*TO DO*: Take every line from the listing below that includes "only" and copy it.

■ ■ ■ ■ ■ ■ ■

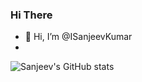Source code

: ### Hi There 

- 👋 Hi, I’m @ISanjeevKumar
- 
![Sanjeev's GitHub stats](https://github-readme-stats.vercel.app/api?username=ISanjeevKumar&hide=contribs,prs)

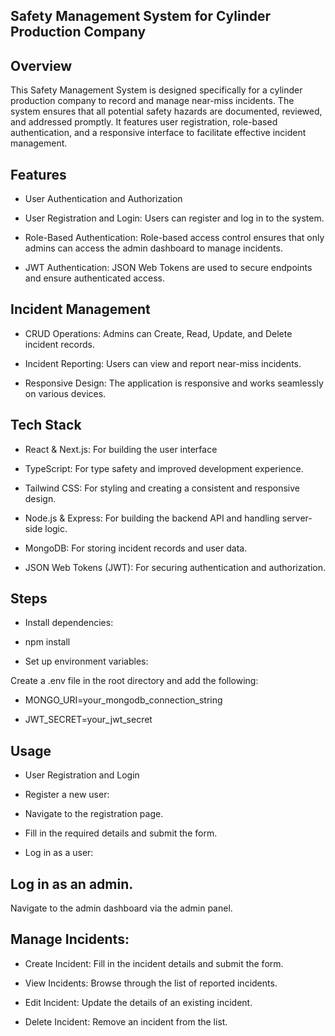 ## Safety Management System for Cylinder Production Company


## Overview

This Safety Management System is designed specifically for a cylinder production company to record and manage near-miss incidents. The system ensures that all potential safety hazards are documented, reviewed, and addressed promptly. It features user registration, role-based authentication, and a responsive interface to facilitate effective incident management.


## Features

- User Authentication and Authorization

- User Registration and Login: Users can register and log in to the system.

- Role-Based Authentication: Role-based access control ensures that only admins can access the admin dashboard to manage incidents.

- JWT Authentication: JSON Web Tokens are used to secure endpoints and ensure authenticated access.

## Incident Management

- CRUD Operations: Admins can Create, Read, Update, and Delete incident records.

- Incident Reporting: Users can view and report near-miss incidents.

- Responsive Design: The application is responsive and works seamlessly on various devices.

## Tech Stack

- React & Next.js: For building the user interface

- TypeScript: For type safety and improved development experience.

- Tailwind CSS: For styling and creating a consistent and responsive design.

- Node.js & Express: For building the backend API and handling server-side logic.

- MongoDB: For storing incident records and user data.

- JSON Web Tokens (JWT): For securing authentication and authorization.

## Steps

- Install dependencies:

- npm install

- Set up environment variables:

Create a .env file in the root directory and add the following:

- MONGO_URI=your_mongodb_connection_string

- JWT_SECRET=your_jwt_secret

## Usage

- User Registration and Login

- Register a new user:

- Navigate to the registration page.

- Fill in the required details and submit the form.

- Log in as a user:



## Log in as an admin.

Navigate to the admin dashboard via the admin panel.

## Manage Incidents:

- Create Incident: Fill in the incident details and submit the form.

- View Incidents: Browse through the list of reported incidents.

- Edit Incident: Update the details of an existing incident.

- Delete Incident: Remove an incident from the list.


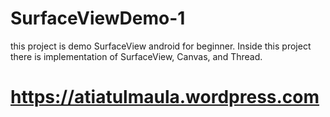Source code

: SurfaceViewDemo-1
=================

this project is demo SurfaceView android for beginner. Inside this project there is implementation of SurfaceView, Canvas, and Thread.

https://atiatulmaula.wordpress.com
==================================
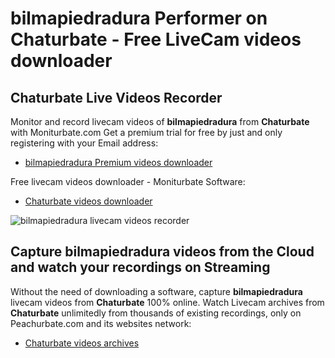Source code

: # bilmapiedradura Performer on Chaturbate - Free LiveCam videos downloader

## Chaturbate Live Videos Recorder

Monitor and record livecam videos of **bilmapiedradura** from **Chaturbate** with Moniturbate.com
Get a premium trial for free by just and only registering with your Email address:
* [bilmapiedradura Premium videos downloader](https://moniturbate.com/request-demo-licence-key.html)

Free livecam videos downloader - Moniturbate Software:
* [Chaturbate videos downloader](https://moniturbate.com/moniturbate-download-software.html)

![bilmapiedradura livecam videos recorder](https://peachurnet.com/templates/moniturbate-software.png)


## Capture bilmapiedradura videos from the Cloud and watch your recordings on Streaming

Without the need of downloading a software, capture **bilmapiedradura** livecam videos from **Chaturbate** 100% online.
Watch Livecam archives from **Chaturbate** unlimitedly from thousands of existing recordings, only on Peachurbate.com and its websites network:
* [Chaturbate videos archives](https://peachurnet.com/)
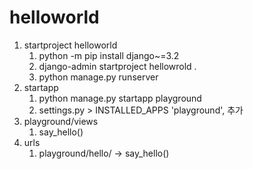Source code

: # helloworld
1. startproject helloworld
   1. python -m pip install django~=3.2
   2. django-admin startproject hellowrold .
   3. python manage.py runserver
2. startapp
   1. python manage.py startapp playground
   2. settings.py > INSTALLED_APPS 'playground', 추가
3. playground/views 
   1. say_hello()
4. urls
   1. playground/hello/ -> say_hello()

■ ■ ■ ■ ■ ■ ■

*OUTPUT BELOW*:
- Role-Based Authentication: Role-based access control ensures that only admins can access the admin dashboard to manage incidents.
Get a premium trial for free by just and only registering with your Email address:
Watch Livecam archives from **Chaturbate** unlimitedly from thousands of existing recordings, only on Peachurbate.com and its websites network:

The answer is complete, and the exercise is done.